__What needs to be done__
Look through the records, and whenever a line includes the word "variables", copy it.

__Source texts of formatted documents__
-- Opening Marker --
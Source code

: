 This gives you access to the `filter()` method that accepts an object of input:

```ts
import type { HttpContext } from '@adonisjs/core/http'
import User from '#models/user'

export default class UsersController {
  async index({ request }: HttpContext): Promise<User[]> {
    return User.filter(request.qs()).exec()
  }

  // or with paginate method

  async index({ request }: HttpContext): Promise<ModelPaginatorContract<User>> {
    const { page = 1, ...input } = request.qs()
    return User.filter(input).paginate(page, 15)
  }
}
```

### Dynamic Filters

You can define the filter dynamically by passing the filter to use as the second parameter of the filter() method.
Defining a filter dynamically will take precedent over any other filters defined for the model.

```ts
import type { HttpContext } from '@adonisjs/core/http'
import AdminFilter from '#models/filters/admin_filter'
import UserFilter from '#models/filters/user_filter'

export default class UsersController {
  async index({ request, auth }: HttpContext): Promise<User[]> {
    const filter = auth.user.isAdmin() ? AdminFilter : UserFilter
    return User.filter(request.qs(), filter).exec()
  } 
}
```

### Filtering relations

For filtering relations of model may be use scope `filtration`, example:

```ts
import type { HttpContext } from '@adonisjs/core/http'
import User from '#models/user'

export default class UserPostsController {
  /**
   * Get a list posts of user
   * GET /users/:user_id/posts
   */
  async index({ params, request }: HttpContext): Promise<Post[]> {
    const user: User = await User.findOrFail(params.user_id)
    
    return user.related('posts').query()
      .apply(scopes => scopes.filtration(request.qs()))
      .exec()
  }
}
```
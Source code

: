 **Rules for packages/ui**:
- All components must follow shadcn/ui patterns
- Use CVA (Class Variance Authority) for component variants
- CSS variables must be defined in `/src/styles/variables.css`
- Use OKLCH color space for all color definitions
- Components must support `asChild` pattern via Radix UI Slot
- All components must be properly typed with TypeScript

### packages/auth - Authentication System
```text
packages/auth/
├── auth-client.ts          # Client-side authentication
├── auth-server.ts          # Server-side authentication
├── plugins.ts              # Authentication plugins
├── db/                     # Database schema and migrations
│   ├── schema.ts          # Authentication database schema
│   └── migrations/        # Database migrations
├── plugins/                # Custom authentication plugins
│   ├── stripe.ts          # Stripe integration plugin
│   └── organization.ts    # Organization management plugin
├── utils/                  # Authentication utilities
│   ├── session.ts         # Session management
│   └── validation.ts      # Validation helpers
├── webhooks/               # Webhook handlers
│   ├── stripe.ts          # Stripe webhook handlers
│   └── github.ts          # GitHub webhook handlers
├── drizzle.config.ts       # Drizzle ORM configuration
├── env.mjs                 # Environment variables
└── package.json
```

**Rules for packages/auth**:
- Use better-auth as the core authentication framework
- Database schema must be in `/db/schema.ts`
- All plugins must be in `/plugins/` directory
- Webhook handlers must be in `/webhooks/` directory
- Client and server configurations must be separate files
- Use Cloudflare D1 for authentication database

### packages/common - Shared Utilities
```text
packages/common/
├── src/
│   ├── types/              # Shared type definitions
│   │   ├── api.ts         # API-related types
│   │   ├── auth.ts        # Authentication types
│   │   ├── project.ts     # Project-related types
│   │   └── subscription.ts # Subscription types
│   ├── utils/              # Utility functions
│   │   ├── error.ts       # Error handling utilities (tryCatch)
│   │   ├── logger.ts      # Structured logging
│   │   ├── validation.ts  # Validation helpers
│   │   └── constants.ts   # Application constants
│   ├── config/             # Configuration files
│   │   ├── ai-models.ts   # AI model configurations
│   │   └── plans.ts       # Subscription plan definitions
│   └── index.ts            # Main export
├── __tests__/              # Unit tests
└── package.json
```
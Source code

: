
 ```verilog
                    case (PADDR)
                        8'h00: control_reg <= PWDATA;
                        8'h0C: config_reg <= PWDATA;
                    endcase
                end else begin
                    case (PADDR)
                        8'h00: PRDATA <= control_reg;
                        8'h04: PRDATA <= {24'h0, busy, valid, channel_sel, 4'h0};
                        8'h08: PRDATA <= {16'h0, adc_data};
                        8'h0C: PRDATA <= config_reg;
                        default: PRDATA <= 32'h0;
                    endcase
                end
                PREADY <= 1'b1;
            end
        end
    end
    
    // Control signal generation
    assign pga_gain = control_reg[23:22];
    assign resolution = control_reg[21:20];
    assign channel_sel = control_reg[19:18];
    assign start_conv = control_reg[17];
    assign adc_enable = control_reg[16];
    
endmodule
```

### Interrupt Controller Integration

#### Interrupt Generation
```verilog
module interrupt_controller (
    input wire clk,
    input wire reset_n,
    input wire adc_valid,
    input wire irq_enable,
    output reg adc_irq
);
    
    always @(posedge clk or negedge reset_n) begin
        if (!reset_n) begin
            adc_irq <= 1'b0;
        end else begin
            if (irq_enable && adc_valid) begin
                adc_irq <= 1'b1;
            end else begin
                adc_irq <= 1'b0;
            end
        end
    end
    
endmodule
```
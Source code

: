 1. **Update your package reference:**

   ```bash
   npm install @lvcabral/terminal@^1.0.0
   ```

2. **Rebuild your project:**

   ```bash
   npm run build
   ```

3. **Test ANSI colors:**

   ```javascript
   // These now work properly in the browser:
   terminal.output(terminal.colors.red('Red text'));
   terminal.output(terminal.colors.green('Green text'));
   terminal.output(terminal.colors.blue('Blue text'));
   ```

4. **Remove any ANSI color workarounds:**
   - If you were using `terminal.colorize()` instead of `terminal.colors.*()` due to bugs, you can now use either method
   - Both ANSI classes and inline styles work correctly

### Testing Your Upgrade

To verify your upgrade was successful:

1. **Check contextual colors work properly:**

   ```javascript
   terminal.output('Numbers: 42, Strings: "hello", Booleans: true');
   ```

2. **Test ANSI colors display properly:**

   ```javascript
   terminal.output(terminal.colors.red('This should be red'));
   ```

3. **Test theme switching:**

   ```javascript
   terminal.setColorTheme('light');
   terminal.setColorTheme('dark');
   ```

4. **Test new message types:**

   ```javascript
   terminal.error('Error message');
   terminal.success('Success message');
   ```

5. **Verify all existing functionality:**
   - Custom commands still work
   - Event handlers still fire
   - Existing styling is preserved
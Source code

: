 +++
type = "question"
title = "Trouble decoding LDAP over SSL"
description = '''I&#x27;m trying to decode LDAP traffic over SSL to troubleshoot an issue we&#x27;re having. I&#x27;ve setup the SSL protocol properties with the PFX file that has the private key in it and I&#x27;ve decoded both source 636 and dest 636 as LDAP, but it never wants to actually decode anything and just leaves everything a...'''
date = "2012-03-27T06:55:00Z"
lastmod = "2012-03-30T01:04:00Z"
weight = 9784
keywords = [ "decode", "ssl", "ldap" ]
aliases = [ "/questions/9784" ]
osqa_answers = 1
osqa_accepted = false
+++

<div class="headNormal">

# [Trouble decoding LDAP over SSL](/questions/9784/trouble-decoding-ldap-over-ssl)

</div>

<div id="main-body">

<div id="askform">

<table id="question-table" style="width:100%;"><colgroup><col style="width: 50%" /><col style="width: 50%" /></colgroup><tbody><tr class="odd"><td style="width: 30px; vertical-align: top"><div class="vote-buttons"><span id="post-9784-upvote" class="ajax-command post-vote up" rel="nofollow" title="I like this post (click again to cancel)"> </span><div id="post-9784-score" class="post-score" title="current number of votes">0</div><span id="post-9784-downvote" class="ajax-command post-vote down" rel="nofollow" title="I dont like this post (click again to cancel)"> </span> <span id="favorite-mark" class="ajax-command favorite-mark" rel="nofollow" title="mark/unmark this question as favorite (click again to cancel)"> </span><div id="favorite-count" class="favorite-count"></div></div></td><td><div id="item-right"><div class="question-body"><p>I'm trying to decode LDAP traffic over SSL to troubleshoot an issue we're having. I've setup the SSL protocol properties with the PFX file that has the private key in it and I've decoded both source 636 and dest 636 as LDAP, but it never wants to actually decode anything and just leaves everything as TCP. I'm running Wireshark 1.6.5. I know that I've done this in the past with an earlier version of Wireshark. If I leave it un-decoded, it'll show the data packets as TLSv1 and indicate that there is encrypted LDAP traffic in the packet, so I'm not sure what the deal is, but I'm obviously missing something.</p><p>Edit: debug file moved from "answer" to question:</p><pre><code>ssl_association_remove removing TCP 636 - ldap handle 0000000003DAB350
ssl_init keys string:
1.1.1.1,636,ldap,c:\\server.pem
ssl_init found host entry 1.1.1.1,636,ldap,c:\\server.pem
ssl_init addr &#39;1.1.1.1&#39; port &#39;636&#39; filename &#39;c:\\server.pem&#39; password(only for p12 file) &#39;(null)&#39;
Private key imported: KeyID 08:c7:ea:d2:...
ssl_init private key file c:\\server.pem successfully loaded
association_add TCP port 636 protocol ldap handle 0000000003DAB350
-- Closing Marker --
__Output for this exercise__
- CSS variables must be defined in `/src/styles/variables.css`
├── env.mjs                 # Environment variables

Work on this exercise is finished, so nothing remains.